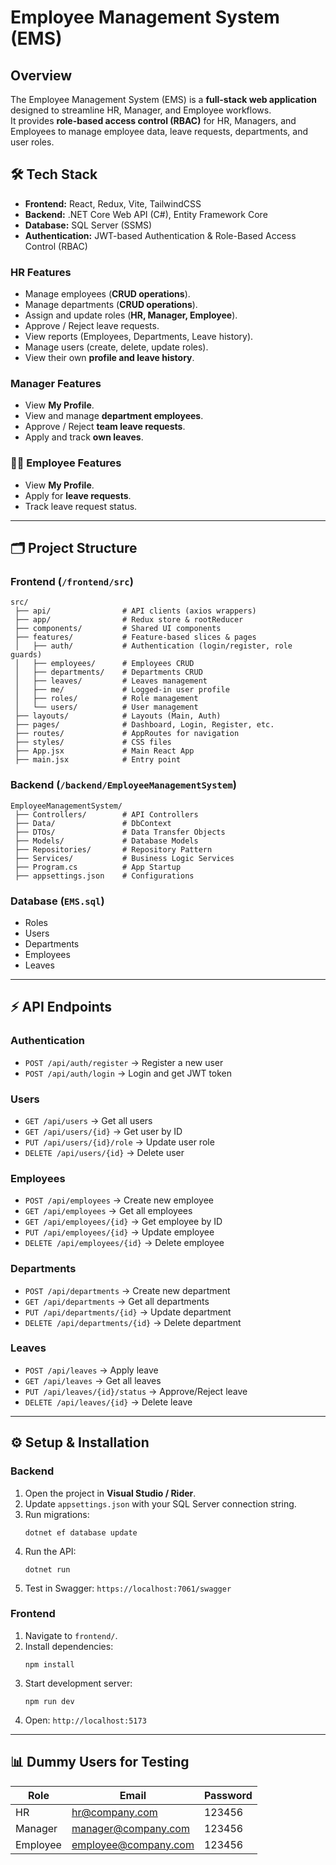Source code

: # Employee Management System (EMS)

##  Overview
The Employee Management System (EMS) is a **full-stack web application** designed to streamline HR, Manager, and Employee workflows.  
It provides **role-based access control (RBAC)** for HR, Managers, and Employees to manage employee data, leave requests, departments, and user roles.

## 🛠️ Tech Stack
- **Frontend:** React, Redux, Vite, TailwindCSS  
- **Backend:** .NET Core Web API (C#), Entity Framework Core  
- **Database:** SQL Server (SSMS)  
- **Authentication:** JWT-based Authentication & Role-Based Access Control (RBAC)  

###  HR Features
- Manage employees (**CRUD operations**).  
- Manage departments (**CRUD operations**).  
- Assign and update roles (**HR, Manager, Employee**).  
- Approve / Reject leave requests.  
- View reports (Employees, Departments, Leave history).  
- Manage users (create, delete, update roles).  
- View their own **profile and leave history**.  

###   Manager Features
- View **My Profile**.  
- View and manage **department employees**.  
- Approve / Reject **team leave requests**.  
- Apply and track **own leaves**.  

### 👨‍🔧 Employee Features
- View **My Profile**.  
- Apply for **leave requests**.  
- Track leave request status.  

---

## 🗂️ Project Structure

### Frontend (`/frontend/src`)
```
src/
 ├── api/                # API clients (axios wrappers)
 ├── app/                # Redux store & rootReducer
 ├── components/         # Shared UI components
 ├── features/           # Feature-based slices & pages
 │   ├── auth/           # Authentication (login/register, role guards)
 │   ├── employees/      # Employees CRUD
 │   ├── departments/    # Departments CRUD
 │   ├── leaves/         # Leaves management
 │   ├── me/             # Logged-in user profile
 │   ├── roles/          # Role management
 │   └── users/          # User management
 ├── layouts/            # Layouts (Main, Auth)
 ├── pages/              # Dashboard, Login, Register, etc.
 ├── routes/             # AppRoutes for navigation
 ├── styles/             # CSS files
 ├── App.jsx             # Main React App
 ├── main.jsx            # Entry point
```

### Backend (`/backend/EmployeeManagementSystem`)
```
EmployeeManagementSystem/
 ├── Controllers/        # API Controllers
 ├── Data/               # DbContext
 ├── DTOs/               # Data Transfer Objects
 ├── Models/             # Database Models
 ├── Repositories/       # Repository Pattern
 ├── Services/           # Business Logic Services
 ├── Program.cs          # App Startup
 ├── appsettings.json    # Configurations
```

### Database (`EMS.sql`)
- Roles  
- Users  
- Departments  
- Employees  
- Leaves  

---

## ⚡ API Endpoints

### Authentication
- `POST /api/auth/register` → Register a new user  
- `POST /api/auth/login` → Login and get JWT token  

### Users
- `GET /api/users` → Get all users  
- `GET /api/users/{id}` → Get user by ID  
- `PUT /api/users/{id}/role` → Update user role  
- `DELETE /api/users/{id}` → Delete user  

### Employees
- `POST /api/employees` → Create new employee  
- `GET /api/employees` → Get all employees  
- `GET /api/employees/{id}` → Get employee by ID  
- `PUT /api/employees/{id}` → Update employee  
- `DELETE /api/employees/{id}` → Delete employee  

### Departments
- `POST /api/departments` → Create new department  
- `GET /api/departments` → Get all departments  
- `PUT /api/departments/{id}` → Update department  
- `DELETE /api/departments/{id}` → Delete department  

### Leaves
- `POST /api/leaves` → Apply leave  
- `GET /api/leaves` → Get all leaves  
- `PUT /api/leaves/{id}/status` → Approve/Reject leave  
- `DELETE /api/leaves/{id}` → Delete leave  

---

## ⚙️ Setup & Installation

### Backend
1. Open the project in **Visual Studio / Rider**.  
2. Update `appsettings.json` with your SQL Server connection string.  
3. Run migrations:  
   ```
   dotnet ef database update
   ```
4. Run the API:  
   ```
   dotnet run
   ```
5. Test in Swagger: `https://localhost:7061/swagger`

### Frontend
1. Navigate to `frontend/`.  
2. Install dependencies:  
   ```
   npm install
   ```
3. Start development server:  
   ```
   npm run dev
   ```
4. Open: `http://localhost:5173`

---

## 📊 Dummy Users for Testing
| Role      | Email                | Password   |
|-----------|----------------------|------------|
| HR        | hr@company.com       | 123456     |
| Manager   | manager@company.com  | 123456     |
| Employee  | employee@company.com | 123456     |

::::::::

YOUR INSTRUCTIONS => Return the listing above in full and unaltered. Keep the pictures out.

RESULT FOR THIS EXERCISE =>
Source code

: # Employee Management System (EMS)

##  Overview
The Employee Management System (EMS) is a **full-stack web application** designed to streamline HR, Manager, and Employee workflows.  
It provides **role-based access control (RBAC)** for HR, Managers, and Employees to manage employee data, leave requests, departments, and user roles.

## 🛠️ Tech Stack
- **Frontend:** React, Redux, Vite, TailwindCSS  
- **Backend:** .NET Core Web API (C#), Entity Framework Core  
- **Database:** SQL Server (SSMS)  
- **Authentication:** JWT-based Authentication & Role-Based Access Control (RBAC)  

###  HR Features
- Manage employees (**CRUD operations**).  
- Manage departments (**CRUD operations**).  
- Assign and update roles (**HR, Manager, Employee**).  
- Approve / Reject leave requests.  
- View reports (Employees, Departments, Leave history).  
- Manage users (create, delete, update roles).  
- View their own **profile and leave history**.  

###   Manager Features
- View **My Profile**.  
- View and manage **department employees**.  
- Approve / Reject **team leave requests**.  
- Apply and track **own leaves**.  

### 👨‍🔧 Employee Features
- View **My Profile**.  
- Apply for **leave requests**.  
- Track leave request status.  

---

## 🗂️ Project Structure

### Frontend (`/frontend/src`)
```
src/
 ├── api/                # API clients (axios wrappers)
 ├── app/                # Redux store & rootReducer
 ├── components/         # Shared UI components
 ├── features/           # Feature-based slices & pages
 │   ├── auth/           # Authentication (login/register, role guards)
 │   ├── employees/      # Employees CRUD
 │   ├── departments/    # Departments CRUD
 │   ├── leaves/         # Leaves management
 │   ├── me/             # Logged-in user profile
 │   ├── roles/          # Role management
 │   └── users/          # User management
 ├── layouts/            # Layouts (Main, Auth)
 ├── pages/              # Dashboard, Login, Register, etc.
 ├── routes/             # AppRoutes for navigation
 ├── styles/             # CSS files
 ├── App.jsx             # Main React App
 ├── main.jsx            # Entry point
```

### Backend (`/backend/EmployeeManagementSystem`)
```
EmployeeManagementSystem/
 ├── Controllers/        # API Controllers
 ├── Data/               # DbContext
 ├── DTOs/               # Data Transfer Objects
 ├── Models/             # Database Models
 ├── Repositories/       # Repository Pattern
 ├── Services/           # Business Logic Services
 ├── Program.cs          # App Startup
 ├── appsettings.json    # Configurations
```

### Database (`EMS.sql`)
- Roles  
- Users  
- Departments  
- Employees  
- Leaves  

---

## ⚡ API Endpoints

### Authentication
- `POST /api/auth/register` → Register a new user  
- `POST /api/auth/login` → Login and get JWT token  

### Users
- `GET /api/users` → Get all users  
- `GET /api/users/{id}` → Get user by ID  
- `PUT /api/users/{id}/role` → Update user role  
- `DELETE /api/users/{id}` → Delete user  

### Employees
- `POST /api/employees` → Create new employee  
- `GET /api/employees` → Get all employees  
- `GET /api/employees/{id}` → Get employee by ID  
- `PUT /api/employees/{id}` → Update employee  
- `DELETE /api/employees/{id}` → Delete employee  

### Departments
- `POST /api/departments` → Create new department  
- `GET /api/departments` → Get all departments  
- `PUT /api/departments/{id}` → Update department  
- `DELETE /api/departments/{id}` → Delete department  

### Leaves
- `POST /api/leaves` → Apply leave  
- `GET /api/leaves` → Get all leaves  
- `PUT /api/leaves/{id}/status` → Approve/Reject leave  
- `DELETE /api/leaves/{id}` → Delete leave  

---

## ⚙️ Setup & Installation

### Backend
1. Open the project in **Visual Studio / Rider**.  
2. Update `appsettings.json` with your SQL Server connection string.  
3. Run migrations:  
   ```
   dotnet ef database update
   ```
4. Run the API:  
   ```
   dotnet run
   ```
5. Test in Swagger: `https://localhost:7061/swagger`

### Frontend
1. Navigate to `frontend/`.  
2. Install dependencies:  
   ```
   npm install
   ```
3. Start development server:  
   ```
   npm run dev
   ```
4. Open: `http://localhost:5173`

---

## 📊 Dummy Users for Testing
| Role      | Email                | Password   |
|-----------|----------------------|------------|
| HR        | hr@company.com       | 123456     |
| Manager   | manager@company.com  | 123456     |
| Employee  | employee@company.com | 123456     |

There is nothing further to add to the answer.